Tuesday is a LONG day. I have both an afternoon class and a night class. I always teach a night class during the spring semester, on Thursday nights, but for several years, it has been a graduate class. This semester, I have an undergraduate class on Tuesday evenings. Fortunately, the quality of the students is pretty high, but the class is new to me and enrollment is pretty large (30). It has been going OK so far, but last night, I was totally fried when it was over. This is the second time that has happened this fall. The content of the class was draining. This used to happen to me sometimes after my night class when I taught on campus, pre-COVID-19, but it has been a long time since I felt this way. It sort of has flowed into today as well. I think I need a break to recharge, but unfortunately, that ain't happening.

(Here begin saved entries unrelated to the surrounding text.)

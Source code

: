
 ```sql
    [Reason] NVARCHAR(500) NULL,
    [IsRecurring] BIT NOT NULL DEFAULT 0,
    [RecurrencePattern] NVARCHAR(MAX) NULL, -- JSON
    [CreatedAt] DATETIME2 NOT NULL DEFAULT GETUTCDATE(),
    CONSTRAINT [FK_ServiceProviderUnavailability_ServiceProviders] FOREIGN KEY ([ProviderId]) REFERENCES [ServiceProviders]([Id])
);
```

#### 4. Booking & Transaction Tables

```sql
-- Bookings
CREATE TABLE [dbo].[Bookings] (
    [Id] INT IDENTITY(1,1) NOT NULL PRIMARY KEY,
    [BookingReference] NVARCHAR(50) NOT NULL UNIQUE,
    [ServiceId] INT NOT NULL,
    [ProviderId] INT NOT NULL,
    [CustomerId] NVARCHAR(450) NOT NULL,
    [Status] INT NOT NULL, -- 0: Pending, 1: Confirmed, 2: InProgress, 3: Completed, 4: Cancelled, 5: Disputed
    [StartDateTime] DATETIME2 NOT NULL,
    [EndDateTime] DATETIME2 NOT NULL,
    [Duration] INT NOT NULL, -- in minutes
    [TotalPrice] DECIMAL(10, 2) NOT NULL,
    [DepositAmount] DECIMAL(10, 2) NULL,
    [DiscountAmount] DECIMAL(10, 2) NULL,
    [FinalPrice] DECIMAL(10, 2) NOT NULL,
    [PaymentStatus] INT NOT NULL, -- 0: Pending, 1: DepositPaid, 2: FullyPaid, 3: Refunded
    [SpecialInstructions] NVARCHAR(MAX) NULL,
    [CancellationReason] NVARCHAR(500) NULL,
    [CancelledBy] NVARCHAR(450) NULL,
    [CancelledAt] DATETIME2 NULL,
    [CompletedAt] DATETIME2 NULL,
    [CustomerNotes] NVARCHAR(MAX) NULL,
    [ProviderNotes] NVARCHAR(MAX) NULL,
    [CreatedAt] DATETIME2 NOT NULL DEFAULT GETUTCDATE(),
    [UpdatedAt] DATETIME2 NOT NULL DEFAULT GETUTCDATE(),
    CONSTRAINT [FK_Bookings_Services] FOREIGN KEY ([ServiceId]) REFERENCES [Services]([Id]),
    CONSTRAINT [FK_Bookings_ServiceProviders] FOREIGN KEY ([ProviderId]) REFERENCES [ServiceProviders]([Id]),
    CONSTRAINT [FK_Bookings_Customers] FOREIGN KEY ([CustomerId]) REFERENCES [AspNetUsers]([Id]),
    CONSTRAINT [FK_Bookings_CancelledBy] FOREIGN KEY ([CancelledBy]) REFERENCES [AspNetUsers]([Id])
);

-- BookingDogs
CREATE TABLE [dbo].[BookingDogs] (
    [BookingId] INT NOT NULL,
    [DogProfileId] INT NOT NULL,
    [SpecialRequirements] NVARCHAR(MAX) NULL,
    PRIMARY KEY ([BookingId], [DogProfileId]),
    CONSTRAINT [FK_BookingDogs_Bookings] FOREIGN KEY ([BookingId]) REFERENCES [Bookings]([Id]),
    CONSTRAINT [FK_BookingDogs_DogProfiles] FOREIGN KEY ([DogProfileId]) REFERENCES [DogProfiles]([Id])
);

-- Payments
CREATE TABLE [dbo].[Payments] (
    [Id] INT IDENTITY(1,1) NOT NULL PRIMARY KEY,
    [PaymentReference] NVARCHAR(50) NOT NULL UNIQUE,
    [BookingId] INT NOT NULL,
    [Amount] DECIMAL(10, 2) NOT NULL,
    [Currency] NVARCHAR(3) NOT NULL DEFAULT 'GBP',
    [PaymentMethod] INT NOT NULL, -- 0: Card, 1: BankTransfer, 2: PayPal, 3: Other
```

Again last night, I had a dream featuring my father. He was younger in this one; his hair was black. Looked good, but not totally like himself (he had glasses with heavy dark frames that he would never wear). I knew he was well and that made me happy, but there was something weird: He couldn't speak at all! He had a laptop with what seemed to be a Tractor Supply ad on the screen, and he was pointing to various pieces of equipment that were pictured (such as lawn tractors) and even kissing the images!
On Sunday, I visited the cemetery for the first time since his service on January 13. I miss him so much and was apprehensive about how I would feel. But it was not as hard as I envisioned. I have worse episodes looking at his picture or just thinking about him. His grave site looks good, the monument company already carved the date in his stone, Bob planted daffodils, and I was glad I went.